O Estado reconhece a importância e a necessidade da produção cultural e por isso tem um Ministério próprio nesta área cujo orçamento prevê a promoção de actividades que são realizadas por profissionais. O “público alvo” do Ministério da Cultura não são os artistas, é a população em geral, para quem trabalham milhares de pessoas que por isso são, ou deveriam ser, pagas.
Para que possa haver clareza na análise das medidas que agora são divulgadas deve, antes de mais, tornar-se do domínio público que os subsídios a entidades culturais, são uma das formas legais de garantir a execução da função do Ministério. Os concursos públicos de atribuição destes subsídios – com regras, prazos, orçamentos e júris – não diferem de outros concursos públicos. Ou seja, é tão legítimo o “subsídio” atribuído a uma companhia de dança, quanto o “pagamento” pela construção de um troço de auto-estrada.
Se hoje já ninguém questiona o papel da cultura como um fim civilizacional em si mesmo, as decisões economicistas não deverão ter vistas curtas, devem ter consciência da importância da cultura como factor essencial para o desenvolvimento humano e económico, numa economia de terceiro sector, numa economia inteligente, numa economia onde a agilidade mental, o espírito de iniciativa e a descodificação do mundo fazem a diferença.
Os associados da REDE não rejeitam um esforço de solidariedade social que salvaguarde o futuro do país, nem estão alheios ao contexto económico mundial e ao esforço que está a ser pedido a todos os Ministérios, às empresas, às instituições públicas e privadas. Ou seja, a todo o tecido social. Contudo, não podemos deixar de ficar chocados com uma decisão tomada de uma forma impositiva e sem qualquer discussão prévia, o que traduz uma atitude prepotente e anti-democrática, nos antípodas do que se espera de um Ministério na área da Cultura, onde o primado deveria ser a escuta activa e uma consequente capacidade de comunicação. A REDE rejeita a incapacidade do Ministério para defender uma política cultural de qualidade como ferramenta indispensável para a saída da crise. E sobretudo, rejeita que tais medidas sejam tomadas de forma retroactiva, sem diálogo e sem procurar minimizar os seus futuros efeitos negativos. Quantos postos de trabalho são afectados directa e indirectamente? Que outras indústrias e serviços são igualmente atingidos? Que impacto nas agendas culturais fora dos grandes centros, nas políticas de formação de públicos, nas actividades inter-sectores (educação, acção social, formação profissional)?
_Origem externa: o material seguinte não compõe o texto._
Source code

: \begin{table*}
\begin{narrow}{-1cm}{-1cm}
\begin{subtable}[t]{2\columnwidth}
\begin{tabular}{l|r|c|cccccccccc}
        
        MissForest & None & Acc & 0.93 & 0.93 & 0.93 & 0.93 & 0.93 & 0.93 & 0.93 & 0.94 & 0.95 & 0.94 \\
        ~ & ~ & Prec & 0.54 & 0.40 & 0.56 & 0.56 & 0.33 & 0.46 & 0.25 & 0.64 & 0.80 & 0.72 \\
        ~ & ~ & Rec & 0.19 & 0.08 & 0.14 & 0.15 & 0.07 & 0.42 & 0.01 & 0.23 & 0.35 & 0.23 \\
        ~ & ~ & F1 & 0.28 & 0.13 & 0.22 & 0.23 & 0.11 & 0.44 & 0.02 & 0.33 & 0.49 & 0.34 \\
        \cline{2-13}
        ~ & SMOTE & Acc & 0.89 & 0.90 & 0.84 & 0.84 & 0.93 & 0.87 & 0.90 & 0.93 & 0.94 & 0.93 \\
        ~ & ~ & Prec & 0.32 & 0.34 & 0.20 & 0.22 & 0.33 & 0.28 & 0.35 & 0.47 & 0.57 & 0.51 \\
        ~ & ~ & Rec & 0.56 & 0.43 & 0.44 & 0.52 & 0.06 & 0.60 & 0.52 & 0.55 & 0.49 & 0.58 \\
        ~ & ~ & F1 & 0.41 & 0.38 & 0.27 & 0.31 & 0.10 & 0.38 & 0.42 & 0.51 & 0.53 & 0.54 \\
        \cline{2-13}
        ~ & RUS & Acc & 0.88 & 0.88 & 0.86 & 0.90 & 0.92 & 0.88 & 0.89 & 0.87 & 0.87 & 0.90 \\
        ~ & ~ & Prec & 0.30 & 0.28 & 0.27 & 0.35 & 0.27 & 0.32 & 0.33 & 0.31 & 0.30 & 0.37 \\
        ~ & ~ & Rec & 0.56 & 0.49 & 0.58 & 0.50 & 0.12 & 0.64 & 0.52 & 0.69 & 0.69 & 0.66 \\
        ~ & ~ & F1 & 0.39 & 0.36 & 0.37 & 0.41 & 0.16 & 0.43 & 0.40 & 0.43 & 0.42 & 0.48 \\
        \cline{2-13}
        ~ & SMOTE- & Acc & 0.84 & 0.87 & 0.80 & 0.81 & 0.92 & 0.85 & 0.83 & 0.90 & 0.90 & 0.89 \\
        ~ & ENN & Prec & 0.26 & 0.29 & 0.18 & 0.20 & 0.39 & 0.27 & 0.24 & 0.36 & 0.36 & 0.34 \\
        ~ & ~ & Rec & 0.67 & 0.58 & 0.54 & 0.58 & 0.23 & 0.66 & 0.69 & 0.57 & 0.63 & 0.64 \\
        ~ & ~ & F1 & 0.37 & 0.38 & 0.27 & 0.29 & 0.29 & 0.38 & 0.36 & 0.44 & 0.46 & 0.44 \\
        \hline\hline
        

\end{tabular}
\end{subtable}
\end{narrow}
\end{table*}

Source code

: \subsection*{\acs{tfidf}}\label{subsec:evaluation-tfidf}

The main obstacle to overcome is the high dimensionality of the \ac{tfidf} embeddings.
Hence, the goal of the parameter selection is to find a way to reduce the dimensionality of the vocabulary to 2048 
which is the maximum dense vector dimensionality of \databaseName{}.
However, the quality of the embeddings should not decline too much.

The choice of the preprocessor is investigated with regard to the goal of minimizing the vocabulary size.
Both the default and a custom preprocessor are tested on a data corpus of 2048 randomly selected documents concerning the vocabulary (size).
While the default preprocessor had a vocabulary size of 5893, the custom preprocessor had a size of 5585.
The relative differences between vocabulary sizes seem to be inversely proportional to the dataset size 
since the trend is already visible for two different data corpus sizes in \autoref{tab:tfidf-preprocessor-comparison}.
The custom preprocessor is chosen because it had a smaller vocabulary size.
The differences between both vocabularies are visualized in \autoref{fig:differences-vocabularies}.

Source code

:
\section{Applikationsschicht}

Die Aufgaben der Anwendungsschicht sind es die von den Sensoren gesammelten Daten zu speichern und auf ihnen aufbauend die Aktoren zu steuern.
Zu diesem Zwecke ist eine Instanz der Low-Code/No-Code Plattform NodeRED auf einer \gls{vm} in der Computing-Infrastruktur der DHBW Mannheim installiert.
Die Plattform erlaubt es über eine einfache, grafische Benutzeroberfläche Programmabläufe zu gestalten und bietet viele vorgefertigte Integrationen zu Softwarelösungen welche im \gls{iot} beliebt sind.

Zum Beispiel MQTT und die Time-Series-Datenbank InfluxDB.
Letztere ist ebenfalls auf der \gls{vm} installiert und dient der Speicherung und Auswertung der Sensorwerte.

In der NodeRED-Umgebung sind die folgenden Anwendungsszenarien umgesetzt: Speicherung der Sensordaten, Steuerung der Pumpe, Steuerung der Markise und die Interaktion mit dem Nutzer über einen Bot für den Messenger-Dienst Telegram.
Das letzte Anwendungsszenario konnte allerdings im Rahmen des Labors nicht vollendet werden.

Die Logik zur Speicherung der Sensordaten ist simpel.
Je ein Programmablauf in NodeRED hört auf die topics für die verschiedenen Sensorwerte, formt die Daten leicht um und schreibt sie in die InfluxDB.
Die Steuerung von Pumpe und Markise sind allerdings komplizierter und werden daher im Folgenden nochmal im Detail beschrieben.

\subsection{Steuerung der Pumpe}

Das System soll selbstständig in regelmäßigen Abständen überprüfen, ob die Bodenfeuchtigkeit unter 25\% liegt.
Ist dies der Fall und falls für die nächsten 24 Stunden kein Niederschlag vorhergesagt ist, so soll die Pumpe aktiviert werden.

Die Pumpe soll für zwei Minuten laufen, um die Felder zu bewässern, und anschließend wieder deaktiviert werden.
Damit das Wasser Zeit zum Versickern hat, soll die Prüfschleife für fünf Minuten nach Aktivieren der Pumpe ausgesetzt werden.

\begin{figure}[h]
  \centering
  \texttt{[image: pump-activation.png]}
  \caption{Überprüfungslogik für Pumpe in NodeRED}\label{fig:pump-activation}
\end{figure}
No mínimo, quando são solicitados sacrifícios tão violentos num sector já de si tão frágil, esperar-se-ía bom senso e compreensão do impacto negativo destas medidas: para tal o diálogo é indispensável, a análise quantitativa e qualitativa são essenciais, a planificação de medidas que acautelem os impactos sociais do que agora se divulga é exigível.
Neste sentido, torna-se inaceitável o corte de 20% imposto à Direcção-Geral das Artes, já que este é o único organismo do Ministério da Cultura que destina a quase totalidade das suas verbas à criação artística e à acção cultural, não as despendendo em gastos próprios, e que mantém algum diálogo com o tecido artístico. É absolutamente urgente defender o orçamento da Direcção-Geral das Artes.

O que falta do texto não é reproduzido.